## [PROBLEM TO SOLVE]
Filter out all lines without the word "also" from the data below, please, and copy the rest.

## [Data items]

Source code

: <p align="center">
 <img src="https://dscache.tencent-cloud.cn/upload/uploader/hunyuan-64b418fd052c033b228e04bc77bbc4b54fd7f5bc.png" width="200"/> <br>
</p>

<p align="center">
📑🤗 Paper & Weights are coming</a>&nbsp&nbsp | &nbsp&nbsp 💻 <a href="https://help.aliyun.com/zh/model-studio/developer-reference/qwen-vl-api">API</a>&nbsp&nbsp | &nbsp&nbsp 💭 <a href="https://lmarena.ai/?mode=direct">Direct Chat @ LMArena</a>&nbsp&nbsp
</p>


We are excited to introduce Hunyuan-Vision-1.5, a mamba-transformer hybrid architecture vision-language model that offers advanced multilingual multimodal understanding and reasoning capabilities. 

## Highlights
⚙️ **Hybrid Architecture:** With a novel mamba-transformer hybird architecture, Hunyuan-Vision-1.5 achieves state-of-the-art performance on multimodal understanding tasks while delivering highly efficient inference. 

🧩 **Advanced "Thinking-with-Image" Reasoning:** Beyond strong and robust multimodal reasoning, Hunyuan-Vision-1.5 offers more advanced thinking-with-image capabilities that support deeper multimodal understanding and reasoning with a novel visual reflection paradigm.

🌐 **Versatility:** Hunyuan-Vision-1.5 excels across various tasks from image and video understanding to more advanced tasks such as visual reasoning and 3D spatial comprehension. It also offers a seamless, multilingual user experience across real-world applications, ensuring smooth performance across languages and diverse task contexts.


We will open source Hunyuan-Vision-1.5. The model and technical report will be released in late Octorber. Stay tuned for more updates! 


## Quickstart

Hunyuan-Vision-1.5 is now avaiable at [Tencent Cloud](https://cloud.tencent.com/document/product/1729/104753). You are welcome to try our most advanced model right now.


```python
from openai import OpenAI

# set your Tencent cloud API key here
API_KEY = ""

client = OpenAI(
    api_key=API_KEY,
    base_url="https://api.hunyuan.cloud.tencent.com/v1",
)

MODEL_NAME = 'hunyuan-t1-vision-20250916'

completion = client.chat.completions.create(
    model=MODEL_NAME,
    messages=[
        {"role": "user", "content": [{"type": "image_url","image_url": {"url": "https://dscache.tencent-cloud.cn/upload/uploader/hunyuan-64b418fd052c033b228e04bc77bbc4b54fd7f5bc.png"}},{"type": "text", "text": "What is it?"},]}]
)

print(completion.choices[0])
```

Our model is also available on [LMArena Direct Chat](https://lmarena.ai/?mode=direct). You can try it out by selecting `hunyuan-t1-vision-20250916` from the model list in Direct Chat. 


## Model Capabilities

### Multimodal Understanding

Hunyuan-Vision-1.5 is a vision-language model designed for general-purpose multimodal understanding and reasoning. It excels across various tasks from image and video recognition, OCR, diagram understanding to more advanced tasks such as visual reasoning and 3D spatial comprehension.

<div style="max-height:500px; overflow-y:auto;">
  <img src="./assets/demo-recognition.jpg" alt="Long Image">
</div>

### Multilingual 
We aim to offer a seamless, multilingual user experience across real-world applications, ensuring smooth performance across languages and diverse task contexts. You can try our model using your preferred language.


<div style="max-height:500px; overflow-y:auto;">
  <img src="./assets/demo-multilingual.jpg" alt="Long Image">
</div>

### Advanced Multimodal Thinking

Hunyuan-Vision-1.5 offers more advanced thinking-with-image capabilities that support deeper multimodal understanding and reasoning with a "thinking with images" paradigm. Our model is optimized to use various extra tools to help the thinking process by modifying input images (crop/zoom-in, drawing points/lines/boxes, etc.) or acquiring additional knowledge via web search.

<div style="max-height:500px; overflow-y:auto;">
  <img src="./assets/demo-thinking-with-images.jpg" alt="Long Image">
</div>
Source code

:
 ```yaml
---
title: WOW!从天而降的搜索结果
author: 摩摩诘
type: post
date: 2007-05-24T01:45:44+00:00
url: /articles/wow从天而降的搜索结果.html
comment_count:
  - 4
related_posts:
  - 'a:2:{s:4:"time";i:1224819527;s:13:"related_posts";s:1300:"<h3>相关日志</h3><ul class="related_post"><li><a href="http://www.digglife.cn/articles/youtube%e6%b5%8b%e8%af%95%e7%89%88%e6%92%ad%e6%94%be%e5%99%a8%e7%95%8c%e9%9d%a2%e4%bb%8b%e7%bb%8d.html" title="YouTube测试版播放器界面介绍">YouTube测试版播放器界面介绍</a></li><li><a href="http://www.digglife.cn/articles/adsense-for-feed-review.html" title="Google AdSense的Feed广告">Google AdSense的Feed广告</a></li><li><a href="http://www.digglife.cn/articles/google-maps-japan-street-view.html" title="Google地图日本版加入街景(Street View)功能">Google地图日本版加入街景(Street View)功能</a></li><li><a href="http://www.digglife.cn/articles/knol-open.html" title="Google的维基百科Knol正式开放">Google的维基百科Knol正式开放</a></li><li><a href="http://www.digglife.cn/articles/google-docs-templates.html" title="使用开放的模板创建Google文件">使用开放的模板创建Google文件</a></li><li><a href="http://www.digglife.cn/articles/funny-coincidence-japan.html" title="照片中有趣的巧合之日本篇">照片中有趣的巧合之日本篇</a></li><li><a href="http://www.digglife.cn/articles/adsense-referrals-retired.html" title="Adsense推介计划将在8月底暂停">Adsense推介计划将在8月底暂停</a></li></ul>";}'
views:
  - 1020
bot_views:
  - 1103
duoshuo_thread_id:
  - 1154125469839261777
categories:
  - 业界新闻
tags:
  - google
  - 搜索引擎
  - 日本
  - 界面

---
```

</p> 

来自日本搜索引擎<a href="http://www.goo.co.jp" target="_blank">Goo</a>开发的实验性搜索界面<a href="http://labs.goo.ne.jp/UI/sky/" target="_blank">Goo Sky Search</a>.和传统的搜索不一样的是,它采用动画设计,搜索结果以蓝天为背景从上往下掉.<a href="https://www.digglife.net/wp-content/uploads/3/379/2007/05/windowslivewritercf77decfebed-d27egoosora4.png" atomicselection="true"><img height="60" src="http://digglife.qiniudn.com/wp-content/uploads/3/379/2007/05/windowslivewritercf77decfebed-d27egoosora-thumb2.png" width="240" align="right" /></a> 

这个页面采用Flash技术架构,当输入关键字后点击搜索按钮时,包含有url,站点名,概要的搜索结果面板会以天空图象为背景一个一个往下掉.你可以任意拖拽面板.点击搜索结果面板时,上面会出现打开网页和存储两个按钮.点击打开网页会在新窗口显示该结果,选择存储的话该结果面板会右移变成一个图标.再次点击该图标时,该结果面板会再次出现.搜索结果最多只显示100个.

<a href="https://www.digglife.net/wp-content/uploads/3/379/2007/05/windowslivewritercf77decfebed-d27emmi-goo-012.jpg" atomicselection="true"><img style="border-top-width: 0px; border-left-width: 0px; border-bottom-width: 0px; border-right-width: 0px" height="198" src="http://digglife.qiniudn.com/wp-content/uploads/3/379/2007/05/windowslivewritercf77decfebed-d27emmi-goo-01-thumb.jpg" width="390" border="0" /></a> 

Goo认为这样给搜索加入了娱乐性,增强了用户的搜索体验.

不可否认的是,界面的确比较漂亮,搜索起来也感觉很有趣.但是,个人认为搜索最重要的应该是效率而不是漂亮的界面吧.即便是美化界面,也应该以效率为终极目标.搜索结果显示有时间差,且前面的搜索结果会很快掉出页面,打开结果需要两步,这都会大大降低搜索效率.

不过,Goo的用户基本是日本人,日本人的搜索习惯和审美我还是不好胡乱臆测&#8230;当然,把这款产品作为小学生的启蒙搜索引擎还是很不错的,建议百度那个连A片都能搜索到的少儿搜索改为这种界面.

## [TASK RESULT]
🌐 **Versatility:** Hunyuan-Vision-1.5 excels across various tasks from image and video understanding to more advanced tasks such as visual reasoning and 3D spatial comprehension. It also offers a seamless, multilingual user experience across real-world applications, ensuring smooth performance across languages and diverse task contexts.
Our model is also available on [LMArena Direct Chat](https://lmarena.ai/?mode=direct). You can try it out by selecting `hunyuan-t1-vision-20250916` from the model list in Direct Chat. 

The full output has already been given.